From the plot, we see that the inertia is higher for the PCA data compared to the mean data. This indicates that the mean data is more suitable for clustering compared to the PCA data. The inertia is highest for eight clusters in both cases.

# Conclusion

We observed that the mean data is more suitable for clustering compared to the PCA data because of the following:
1- The silhouette score is higher for the mean data compared to the PCA data.
2- The inertia is lower for the mean data compared to the PCA data.

# Evaluation

## Purity

In [ ]:
# Training data + Means approach
print("Training data + Means approach")
for K in Ks:
    kmeans = Kmeans(n_clusters=K)
    kmeans.fit(training_data_means)
    print(f'# clusters = {K}:', compute_purity(compute_clusters(training_labels, kmeans.clusters, K), len(training_data_means)))

# Training data + PCA approach
print("Training data + PCA approach")
for K in Ks:
    kmeans = Kmeans(n_clusters=K)
    kmeans.fit(PCA_training_data)
    print(f'# clusters = {K}:', compute_purity(compute_clusters(training_labels, kmeans.clusters, K), len(PCA_training_data)))

# Evaluation data + Means approach
print("Evaluation data + Means approach")
for K in Ks:
    kmeans = Kmeans(n_clusters=K)
    kmeans.fit(evaluation_data_means)
    print(f'# clusters = {K}:', compute_purity(compute_clusters(evaluation_labels, kmeans.clusters, K), len(evaluation_data_means)))

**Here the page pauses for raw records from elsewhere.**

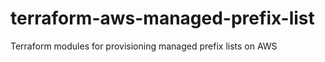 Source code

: # terraform-aws-managed-prefix-list
Terraform modules for provisioning  managed prefix lists on AWS

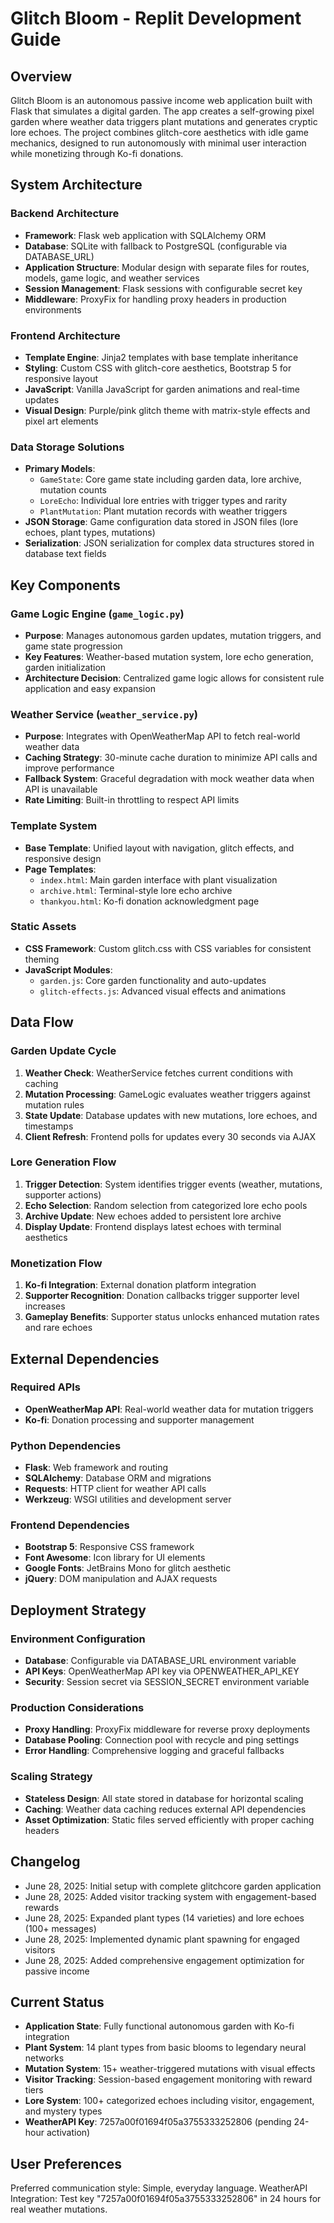 # Glitch Bloom - Replit Development Guide

## Overview

Glitch Bloom is an autonomous passive income web application built with Flask that simulates a digital garden. The app creates a self-growing pixel garden where weather data triggers plant mutations and generates cryptic lore echoes. The project combines glitch-core aesthetics with idle game mechanics, designed to run autonomously with minimal user interaction while monetizing through Ko-fi donations.

## System Architecture

### Backend Architecture
- **Framework**: Flask web application with SQLAlchemy ORM
- **Database**: SQLite with fallback to PostgreSQL (configurable via DATABASE_URL)
- **Application Structure**: Modular design with separate files for routes, models, game logic, and weather services
- **Session Management**: Flask sessions with configurable secret key
- **Middleware**: ProxyFix for handling proxy headers in production environments

### Frontend Architecture
- **Template Engine**: Jinja2 templates with base template inheritance
- **Styling**: Custom CSS with glitch-core aesthetics, Bootstrap 5 for responsive layout
- **JavaScript**: Vanilla JavaScript for garden animations and real-time updates
- **Visual Design**: Purple/pink glitch theme with matrix-style effects and pixel art elements

### Data Storage Solutions
- **Primary Models**:
  - `GameState`: Core game state including garden data, lore archive, mutation counts
  - `LoreEcho`: Individual lore entries with trigger types and rarity
  - `PlantMutation`: Plant mutation records with weather triggers
- **JSON Storage**: Game configuration data stored in JSON files (lore echoes, plant types, mutations)
- **Serialization**: JSON serialization for complex data structures stored in database text fields

## Key Components

### Game Logic Engine (`game_logic.py`)
- **Purpose**: Manages autonomous garden updates, mutation triggers, and game state progression
- **Key Features**: Weather-based mutation system, lore echo generation, garden initialization
- **Architecture Decision**: Centralized game logic allows for consistent rule application and easy expansion

### Weather Service (`weather_service.py`)
- **Purpose**: Integrates with OpenWeatherMap API to fetch real-world weather data
- **Caching Strategy**: 30-minute cache duration to minimize API calls and improve performance
- **Fallback System**: Graceful degradation with mock weather data when API is unavailable
- **Rate Limiting**: Built-in throttling to respect API limits

### Template System
- **Base Template**: Unified layout with navigation, glitch effects, and responsive design
- **Page Templates**: 
  - `index.html`: Main garden interface with plant visualization
  - `archive.html`: Terminal-style lore echo archive
  - `thankyou.html`: Ko-fi donation acknowledgment page

### Static Assets
- **CSS Framework**: Custom glitch.css with CSS variables for consistent theming
- **JavaScript Modules**: 
  - `garden.js`: Core garden functionality and auto-updates
  - `glitch-effects.js`: Advanced visual effects and animations

## Data Flow

### Garden Update Cycle
1. **Weather Check**: WeatherService fetches current conditions with caching
2. **Mutation Processing**: GameLogic evaluates weather triggers against mutation rules
3. **State Update**: Database updates with new mutations, lore echoes, and timestamps
4. **Client Refresh**: Frontend polls for updates every 30 seconds via AJAX

### Lore Generation Flow
1. **Trigger Detection**: System identifies trigger events (weather, mutations, supporter actions)
2. **Echo Selection**: Random selection from categorized lore echo pools
3. **Archive Update**: New echoes added to persistent lore archive
4. **Display Update**: Frontend displays latest echoes with terminal aesthetics

### Monetization Flow
1. **Ko-fi Integration**: External donation platform integration
2. **Supporter Recognition**: Donation callbacks trigger supporter level increases
3. **Gameplay Benefits**: Supporter status unlocks enhanced mutation rates and rare echoes

## External Dependencies

### Required APIs
- **OpenWeatherMap API**: Real-world weather data for mutation triggers
- **Ko-fi**: Donation processing and supporter management

### Python Dependencies
- **Flask**: Web framework and routing
- **SQLAlchemy**: Database ORM and migrations
- **Requests**: HTTP client for weather API calls
- **Werkzeug**: WSGI utilities and development server

### Frontend Dependencies
- **Bootstrap 5**: Responsive CSS framework
- **Font Awesome**: Icon library for UI elements
- **Google Fonts**: JetBrains Mono for glitch aesthetic
- **jQuery**: DOM manipulation and AJAX requests

## Deployment Strategy

### Environment Configuration
- **Database**: Configurable via DATABASE_URL environment variable
- **API Keys**: OpenWeatherMap API key via OPENWEATHER_API_KEY
- **Security**: Session secret via SESSION_SECRET environment variable

### Production Considerations
- **Proxy Handling**: ProxyFix middleware for reverse proxy deployments
- **Database Pooling**: Connection pool with recycle and ping settings
- **Error Handling**: Comprehensive logging and graceful fallbacks

### Scaling Strategy
- **Stateless Design**: All state stored in database for horizontal scaling
- **Caching**: Weather data caching reduces external API dependencies
- **Asset Optimization**: Static files served efficiently with proper caching headers

## Changelog
- June 28, 2025: Initial setup with complete glitchcore garden application
- June 28, 2025: Added visitor tracking system with engagement-based rewards
- June 28, 2025: Expanded plant types (14 varieties) and lore echoes (100+ messages)
- June 28, 2025: Implemented dynamic plant spawning for engaged visitors
- June 28, 2025: Added comprehensive engagement optimization for passive income

## Current Status
- **Application State**: Fully functional autonomous garden with Ko-fi integration
- **Plant System**: 14 plant types from basic blooms to legendary neural networks
- **Mutation System**: 15+ weather-triggered mutations with visual effects
- **Visitor Tracking**: Session-based engagement monitoring with reward tiers
- **Lore System**: 100+ categorized echoes including visitor, engagement, and mystery types
- **WeatherAPI Key**: 7257a00f01694f05a3755333252806 (pending 24-hour activation)

## User Preferences

Preferred communication style: Simple, everyday language.
WeatherAPI Integration: Test key "7257a00f01694f05a3755333252806" in 24 hours for real weather mutations.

# Evaluation data + PCA approach
print("Evaluation data + PCA approach")
for K in Ks:
    kmeans = Kmeans(n_clusters=K)
    kmeans.fit(PCA_evaluation_data)
    print(f'# clusters = {K}:', compute_purity(compute_clusters(evaluation_labels, kmeans.clusters, K), len(PCA_evaluation_data)))

## Recall

In [ ]:
# Training data + Means approach
print("Training data + Means approach")
for K in Ks:
    kmeans = Kmeans(n_clusters=K)
    kmeans.fit(training_data_means)
    print(f'# clusters = {K}:', compute_recall(compute_clusters(training_labels, kmeans.clusters, K), len(training_data_means)))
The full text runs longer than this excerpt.